Find the word "current" in the data below and copy each line that holds it.

Start of Block

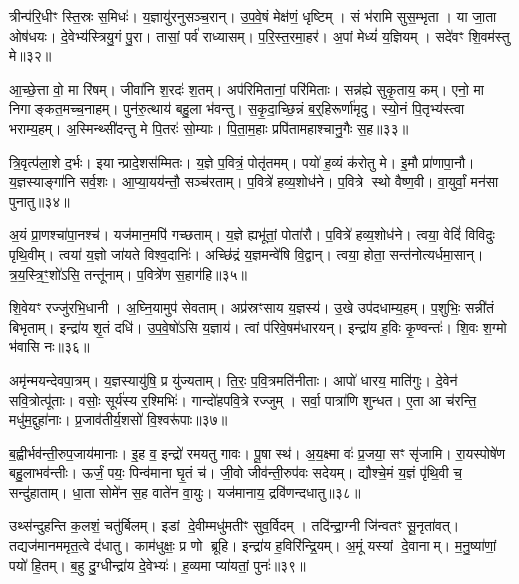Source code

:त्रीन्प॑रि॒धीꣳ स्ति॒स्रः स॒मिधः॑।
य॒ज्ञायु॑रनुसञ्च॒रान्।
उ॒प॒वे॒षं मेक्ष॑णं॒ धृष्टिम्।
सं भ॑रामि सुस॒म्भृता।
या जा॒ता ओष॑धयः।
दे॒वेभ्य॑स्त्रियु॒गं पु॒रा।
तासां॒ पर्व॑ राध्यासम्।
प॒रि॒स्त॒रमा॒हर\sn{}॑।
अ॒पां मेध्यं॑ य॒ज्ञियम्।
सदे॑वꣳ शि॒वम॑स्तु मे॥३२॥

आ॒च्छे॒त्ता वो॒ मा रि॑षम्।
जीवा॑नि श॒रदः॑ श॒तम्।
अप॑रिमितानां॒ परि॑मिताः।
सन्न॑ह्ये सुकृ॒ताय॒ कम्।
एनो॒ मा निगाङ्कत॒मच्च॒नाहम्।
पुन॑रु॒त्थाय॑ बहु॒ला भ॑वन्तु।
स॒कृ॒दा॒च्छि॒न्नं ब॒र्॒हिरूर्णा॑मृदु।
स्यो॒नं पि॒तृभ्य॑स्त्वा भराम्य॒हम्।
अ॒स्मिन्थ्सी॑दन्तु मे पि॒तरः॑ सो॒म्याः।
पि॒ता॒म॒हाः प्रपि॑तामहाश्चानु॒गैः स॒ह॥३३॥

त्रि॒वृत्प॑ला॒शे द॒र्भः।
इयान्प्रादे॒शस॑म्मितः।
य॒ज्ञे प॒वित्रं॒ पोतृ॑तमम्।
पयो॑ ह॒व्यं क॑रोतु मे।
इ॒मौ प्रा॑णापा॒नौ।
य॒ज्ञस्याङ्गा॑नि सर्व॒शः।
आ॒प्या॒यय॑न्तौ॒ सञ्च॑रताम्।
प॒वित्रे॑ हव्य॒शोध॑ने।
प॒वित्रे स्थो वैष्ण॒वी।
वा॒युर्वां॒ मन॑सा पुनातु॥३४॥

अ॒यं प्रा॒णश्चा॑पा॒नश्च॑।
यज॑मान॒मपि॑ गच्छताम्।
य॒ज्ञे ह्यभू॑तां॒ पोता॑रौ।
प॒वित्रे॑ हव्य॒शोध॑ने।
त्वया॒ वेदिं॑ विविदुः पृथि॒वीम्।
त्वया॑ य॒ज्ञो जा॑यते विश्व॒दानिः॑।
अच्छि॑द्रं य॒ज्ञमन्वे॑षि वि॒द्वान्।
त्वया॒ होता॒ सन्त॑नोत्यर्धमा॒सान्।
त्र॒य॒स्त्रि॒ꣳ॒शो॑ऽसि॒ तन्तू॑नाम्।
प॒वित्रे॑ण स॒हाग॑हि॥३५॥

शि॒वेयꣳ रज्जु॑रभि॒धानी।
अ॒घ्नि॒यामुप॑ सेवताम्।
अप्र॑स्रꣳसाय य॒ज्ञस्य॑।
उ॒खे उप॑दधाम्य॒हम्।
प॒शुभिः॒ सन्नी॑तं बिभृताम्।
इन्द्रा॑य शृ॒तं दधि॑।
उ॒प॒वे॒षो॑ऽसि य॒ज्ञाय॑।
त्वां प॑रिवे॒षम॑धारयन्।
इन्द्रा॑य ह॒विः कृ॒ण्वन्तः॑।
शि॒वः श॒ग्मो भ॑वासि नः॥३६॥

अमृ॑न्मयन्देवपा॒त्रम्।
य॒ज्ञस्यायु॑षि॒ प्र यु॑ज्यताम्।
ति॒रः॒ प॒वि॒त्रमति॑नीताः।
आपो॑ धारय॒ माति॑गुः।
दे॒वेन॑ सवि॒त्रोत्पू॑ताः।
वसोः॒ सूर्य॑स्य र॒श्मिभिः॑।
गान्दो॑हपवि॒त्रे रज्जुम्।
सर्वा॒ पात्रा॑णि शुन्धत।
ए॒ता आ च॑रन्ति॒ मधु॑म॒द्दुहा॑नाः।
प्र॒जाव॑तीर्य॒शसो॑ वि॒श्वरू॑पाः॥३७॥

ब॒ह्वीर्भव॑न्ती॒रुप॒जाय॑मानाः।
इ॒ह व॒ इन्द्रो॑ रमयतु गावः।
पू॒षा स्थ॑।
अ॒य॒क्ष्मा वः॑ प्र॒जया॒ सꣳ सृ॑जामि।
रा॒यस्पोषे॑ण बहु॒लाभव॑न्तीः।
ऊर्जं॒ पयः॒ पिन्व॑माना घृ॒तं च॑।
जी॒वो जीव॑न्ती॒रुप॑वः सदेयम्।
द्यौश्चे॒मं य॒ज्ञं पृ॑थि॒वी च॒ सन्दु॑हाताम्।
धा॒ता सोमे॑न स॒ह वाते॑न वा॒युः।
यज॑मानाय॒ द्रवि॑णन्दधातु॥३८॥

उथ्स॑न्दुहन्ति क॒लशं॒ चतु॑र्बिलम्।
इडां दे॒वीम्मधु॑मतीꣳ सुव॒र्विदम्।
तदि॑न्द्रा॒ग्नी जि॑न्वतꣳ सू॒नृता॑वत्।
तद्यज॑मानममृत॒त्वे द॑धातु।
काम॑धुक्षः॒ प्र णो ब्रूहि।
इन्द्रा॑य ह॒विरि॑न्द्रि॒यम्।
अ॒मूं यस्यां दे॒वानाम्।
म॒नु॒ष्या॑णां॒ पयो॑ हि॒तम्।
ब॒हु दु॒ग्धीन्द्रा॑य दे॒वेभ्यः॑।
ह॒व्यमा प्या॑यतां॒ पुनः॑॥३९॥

End of Block
Start of Block

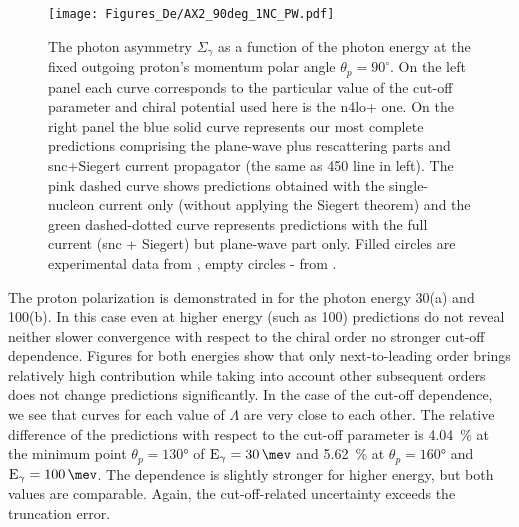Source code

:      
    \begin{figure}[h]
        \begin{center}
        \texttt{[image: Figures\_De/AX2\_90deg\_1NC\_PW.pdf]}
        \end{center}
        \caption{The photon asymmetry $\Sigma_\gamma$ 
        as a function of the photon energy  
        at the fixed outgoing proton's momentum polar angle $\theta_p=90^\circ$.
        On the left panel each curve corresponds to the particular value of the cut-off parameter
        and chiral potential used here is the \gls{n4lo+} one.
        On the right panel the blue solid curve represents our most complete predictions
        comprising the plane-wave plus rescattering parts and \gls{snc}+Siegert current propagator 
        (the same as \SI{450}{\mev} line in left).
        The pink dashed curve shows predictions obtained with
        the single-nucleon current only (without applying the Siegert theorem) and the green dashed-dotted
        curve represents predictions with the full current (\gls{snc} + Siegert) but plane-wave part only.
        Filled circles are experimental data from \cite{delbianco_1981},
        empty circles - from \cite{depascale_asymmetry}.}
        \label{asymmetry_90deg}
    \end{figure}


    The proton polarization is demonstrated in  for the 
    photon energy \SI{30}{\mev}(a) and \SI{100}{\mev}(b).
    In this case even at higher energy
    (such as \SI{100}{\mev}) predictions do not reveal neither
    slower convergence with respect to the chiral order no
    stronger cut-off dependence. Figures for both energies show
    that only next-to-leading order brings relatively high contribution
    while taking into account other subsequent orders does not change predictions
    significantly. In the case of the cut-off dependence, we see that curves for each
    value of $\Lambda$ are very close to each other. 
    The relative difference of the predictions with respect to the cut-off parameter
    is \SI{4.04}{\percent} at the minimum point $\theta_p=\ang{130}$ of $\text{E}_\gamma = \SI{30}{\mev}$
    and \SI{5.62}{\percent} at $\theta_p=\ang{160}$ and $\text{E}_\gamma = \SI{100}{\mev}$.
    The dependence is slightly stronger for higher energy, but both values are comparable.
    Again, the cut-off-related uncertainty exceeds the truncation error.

End of Block

* Solution to the problem *
        comprising the plane-wave plus rescattering parts and \gls{snc}+Siegert current propagator 
        the single-nucleon current only (without applying the Siegert theorem) and the green dashed-dotted
        curve represents predictions with the full current (\gls{snc} + Siegert) but plane-wave part only.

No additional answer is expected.